(To do):
Repeat the entries word for word. Leave nothing out.

::: Supplied entries :::

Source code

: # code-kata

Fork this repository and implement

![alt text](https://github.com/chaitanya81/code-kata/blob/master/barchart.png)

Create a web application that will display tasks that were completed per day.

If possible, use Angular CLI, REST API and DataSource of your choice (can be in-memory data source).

:::

(Solution below):
Source code

: # code-kata

Fork this repository and implement

![alt text](https://github.com/chaitanya81/code-kata/blob/master/barchart.png)

Create a web application that will display tasks that were completed per day.

If possible, use Angular CLI, REST API and DataSource of your choice (can be in-memory data source).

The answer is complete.